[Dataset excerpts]
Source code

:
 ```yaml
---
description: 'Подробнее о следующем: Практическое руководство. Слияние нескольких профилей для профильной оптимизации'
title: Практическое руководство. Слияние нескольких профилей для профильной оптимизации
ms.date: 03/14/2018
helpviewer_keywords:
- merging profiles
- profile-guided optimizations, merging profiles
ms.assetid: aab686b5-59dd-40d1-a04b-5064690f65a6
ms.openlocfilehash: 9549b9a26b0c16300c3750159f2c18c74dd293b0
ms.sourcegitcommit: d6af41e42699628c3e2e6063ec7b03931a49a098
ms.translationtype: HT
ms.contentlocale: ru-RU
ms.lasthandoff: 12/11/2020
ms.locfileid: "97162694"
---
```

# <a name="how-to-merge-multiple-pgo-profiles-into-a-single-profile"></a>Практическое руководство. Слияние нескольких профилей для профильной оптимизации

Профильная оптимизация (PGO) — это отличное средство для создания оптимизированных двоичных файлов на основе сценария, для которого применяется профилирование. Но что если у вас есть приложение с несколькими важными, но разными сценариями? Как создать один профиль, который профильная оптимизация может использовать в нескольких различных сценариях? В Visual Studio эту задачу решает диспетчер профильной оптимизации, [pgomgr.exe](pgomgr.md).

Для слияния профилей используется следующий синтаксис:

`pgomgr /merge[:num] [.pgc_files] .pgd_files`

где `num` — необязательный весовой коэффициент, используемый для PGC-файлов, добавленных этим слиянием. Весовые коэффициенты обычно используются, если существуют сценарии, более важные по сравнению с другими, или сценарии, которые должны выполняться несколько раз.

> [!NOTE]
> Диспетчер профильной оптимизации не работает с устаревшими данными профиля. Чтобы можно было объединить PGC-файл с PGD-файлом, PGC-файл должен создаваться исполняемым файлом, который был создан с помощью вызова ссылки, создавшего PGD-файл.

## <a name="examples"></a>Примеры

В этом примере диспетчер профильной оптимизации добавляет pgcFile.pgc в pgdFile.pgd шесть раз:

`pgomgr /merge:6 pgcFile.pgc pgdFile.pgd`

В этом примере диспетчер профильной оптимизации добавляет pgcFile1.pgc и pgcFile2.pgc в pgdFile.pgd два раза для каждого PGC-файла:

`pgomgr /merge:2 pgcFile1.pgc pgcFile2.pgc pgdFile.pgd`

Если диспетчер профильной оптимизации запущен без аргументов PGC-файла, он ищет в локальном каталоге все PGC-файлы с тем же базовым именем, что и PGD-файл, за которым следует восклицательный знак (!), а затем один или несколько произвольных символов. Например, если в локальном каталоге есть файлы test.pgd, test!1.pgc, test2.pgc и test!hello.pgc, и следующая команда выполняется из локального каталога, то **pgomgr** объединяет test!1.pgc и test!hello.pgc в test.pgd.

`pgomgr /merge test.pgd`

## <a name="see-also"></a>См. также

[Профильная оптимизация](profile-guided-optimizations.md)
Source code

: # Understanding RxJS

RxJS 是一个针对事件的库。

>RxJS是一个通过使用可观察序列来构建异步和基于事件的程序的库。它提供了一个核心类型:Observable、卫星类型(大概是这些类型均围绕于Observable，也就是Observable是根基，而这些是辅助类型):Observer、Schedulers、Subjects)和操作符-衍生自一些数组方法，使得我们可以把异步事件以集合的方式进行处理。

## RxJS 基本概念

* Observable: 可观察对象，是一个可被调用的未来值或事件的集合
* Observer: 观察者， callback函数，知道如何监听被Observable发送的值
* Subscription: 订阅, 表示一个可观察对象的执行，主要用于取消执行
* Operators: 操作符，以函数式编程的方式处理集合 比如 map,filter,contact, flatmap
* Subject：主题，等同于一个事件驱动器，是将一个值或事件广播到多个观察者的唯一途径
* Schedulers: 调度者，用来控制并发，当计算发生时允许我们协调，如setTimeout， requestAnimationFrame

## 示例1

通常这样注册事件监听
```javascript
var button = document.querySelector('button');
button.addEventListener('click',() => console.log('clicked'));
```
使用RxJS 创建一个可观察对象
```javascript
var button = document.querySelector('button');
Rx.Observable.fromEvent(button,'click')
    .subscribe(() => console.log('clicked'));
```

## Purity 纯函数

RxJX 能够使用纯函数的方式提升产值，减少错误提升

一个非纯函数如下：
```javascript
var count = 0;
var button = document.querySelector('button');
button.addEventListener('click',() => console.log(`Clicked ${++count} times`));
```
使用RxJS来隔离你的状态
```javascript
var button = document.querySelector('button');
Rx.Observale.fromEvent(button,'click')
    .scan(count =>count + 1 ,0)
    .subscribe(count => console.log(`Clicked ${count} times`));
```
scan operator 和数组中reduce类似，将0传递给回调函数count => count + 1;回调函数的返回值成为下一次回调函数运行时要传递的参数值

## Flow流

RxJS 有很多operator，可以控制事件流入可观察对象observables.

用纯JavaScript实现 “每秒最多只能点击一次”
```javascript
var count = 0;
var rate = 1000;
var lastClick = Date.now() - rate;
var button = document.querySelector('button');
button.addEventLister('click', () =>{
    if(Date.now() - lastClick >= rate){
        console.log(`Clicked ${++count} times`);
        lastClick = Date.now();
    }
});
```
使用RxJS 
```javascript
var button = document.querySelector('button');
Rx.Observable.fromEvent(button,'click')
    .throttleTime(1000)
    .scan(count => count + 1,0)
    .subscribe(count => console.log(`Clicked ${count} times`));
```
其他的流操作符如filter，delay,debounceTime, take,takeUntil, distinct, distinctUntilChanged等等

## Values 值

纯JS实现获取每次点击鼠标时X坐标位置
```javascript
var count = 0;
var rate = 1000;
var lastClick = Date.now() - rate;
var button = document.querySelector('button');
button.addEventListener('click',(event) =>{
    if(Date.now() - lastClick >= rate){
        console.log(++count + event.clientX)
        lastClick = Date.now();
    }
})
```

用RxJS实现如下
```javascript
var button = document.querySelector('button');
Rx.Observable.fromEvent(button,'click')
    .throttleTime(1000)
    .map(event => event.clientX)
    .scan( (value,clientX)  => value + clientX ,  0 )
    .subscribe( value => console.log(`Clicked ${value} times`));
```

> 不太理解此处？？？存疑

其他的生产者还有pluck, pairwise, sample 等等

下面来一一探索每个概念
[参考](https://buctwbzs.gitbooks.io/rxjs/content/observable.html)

_TASK TO COMPLETE_
Transcribe only the trailing portion of the entries above: the line that contains "下面来一一探索每个概念" and each line after it.

_SOLUTION_
下面来一一探索每个概念
[参考](https://buctwbzs.gitbooks.io/rxjs/content/observable.html)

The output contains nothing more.